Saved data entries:
==*==

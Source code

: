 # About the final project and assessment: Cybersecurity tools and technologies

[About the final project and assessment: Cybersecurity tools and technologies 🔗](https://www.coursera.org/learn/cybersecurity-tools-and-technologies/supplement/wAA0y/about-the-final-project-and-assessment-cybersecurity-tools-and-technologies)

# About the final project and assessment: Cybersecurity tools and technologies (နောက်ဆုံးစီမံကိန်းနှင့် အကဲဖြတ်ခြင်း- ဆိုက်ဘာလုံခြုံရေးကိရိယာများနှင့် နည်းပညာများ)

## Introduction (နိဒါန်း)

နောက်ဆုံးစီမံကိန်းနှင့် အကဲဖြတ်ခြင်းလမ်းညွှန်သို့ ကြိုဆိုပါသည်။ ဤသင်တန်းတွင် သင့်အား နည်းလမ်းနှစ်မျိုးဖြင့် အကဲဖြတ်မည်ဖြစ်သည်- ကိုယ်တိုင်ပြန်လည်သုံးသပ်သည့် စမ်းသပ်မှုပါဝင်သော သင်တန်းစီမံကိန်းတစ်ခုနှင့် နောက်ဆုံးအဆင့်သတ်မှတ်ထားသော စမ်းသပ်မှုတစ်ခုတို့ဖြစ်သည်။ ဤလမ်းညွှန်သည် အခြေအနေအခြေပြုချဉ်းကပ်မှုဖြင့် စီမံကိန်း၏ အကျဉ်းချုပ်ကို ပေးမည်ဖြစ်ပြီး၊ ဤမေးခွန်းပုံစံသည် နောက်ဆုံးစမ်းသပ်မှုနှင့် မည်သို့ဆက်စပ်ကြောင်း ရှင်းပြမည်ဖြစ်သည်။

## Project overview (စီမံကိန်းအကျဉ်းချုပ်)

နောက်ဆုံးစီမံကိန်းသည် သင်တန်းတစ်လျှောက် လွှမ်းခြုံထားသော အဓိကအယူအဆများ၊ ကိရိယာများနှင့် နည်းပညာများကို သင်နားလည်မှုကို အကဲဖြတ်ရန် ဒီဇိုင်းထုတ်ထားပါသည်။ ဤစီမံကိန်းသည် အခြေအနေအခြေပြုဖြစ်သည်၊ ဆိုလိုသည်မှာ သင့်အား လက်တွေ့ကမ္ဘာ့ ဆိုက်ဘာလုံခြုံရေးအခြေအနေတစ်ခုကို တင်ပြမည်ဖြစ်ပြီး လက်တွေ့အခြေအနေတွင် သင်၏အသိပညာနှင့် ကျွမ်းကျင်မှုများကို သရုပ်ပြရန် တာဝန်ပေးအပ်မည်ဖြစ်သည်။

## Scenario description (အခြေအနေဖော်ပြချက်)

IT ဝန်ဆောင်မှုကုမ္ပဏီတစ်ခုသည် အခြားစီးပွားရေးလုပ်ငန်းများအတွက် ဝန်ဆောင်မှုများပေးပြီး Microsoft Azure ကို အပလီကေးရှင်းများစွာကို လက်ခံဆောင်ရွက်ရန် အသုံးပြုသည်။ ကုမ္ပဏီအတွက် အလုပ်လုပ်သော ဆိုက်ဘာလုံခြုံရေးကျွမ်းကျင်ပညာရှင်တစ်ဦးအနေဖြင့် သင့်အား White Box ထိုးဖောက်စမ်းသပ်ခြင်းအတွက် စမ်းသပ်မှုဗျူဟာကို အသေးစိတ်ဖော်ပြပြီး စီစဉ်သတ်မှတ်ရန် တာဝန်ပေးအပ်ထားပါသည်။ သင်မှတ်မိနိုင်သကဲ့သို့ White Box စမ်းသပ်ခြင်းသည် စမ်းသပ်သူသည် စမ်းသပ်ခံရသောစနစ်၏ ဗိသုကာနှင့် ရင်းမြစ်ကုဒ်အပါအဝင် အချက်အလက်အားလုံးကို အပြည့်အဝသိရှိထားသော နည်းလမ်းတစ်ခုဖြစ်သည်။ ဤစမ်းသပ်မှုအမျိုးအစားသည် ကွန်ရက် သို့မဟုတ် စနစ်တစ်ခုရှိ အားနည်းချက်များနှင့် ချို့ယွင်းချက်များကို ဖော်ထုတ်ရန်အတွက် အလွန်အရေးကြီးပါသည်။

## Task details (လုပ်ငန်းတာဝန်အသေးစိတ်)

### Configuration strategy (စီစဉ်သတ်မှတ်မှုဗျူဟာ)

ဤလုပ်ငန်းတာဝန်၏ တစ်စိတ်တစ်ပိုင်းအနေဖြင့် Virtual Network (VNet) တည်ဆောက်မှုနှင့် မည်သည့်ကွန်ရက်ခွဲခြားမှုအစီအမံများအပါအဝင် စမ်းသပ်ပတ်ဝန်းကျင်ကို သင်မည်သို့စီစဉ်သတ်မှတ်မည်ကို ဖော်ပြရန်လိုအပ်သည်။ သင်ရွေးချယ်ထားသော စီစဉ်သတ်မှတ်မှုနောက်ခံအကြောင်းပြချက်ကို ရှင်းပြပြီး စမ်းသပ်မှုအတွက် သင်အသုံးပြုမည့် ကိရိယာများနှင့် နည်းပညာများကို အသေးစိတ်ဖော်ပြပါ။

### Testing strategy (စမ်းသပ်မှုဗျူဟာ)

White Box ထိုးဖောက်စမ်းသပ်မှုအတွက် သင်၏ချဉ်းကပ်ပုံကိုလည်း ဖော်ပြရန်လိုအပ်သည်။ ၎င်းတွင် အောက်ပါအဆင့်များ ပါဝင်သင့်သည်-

==*==

### Task prompt:
Please return, exactly as written, the line containing "## Task details (လုပ်ငန်းတာဝန်အသေးစိတ်)" and every line after it through the end of the records above, and nothing else.

### Answer to this problem:
## Task details (လုပ်ငန်းတာဝန်အသေးစိတ်)

### Configuration strategy (စီစဉ်သတ်မှတ်မှုဗျူဟာ)

ဤလုပ်ငန်းတာဝန်၏ တစ်စိတ်တစ်ပိုင်းအနေဖြင့် Virtual Network (VNet) တည်ဆောက်မှုနှင့် မည်သည့်ကွန်ရက်ခွဲခြားမှုအစီအမံများအပါအဝင် စမ်းသပ်ပတ်ဝန်းကျင်ကို သင်မည်သို့စီစဉ်သတ်မှတ်မည်ကို ဖော်ပြရန်လိုအပ်သည်။ သင်ရွေးချယ်ထားသော စီစဉ်သတ်မှတ်မှုနောက်ခံအကြောင်းပြချက်ကို ရှင်းပြပြီး စမ်းသပ်မှုအတွက် သင်အသုံးပြုမည့် ကိရိယာများနှင့် နည်းပညာများကို အသေးစိတ်ဖော်ပြပါ။

### Testing strategy (စမ်းသပ်မှုဗျူဟာ)

White Box ထိုးဖောက်စမ်းသပ်မှုအတွက် သင်၏ချဉ်းကပ်ပုံကိုလည်း ဖော်ပြရန်လိုအပ်သည်။ ၎င်းတွင် အောက်ပါအဆင့်များ ပါဝင်သင့်သည်-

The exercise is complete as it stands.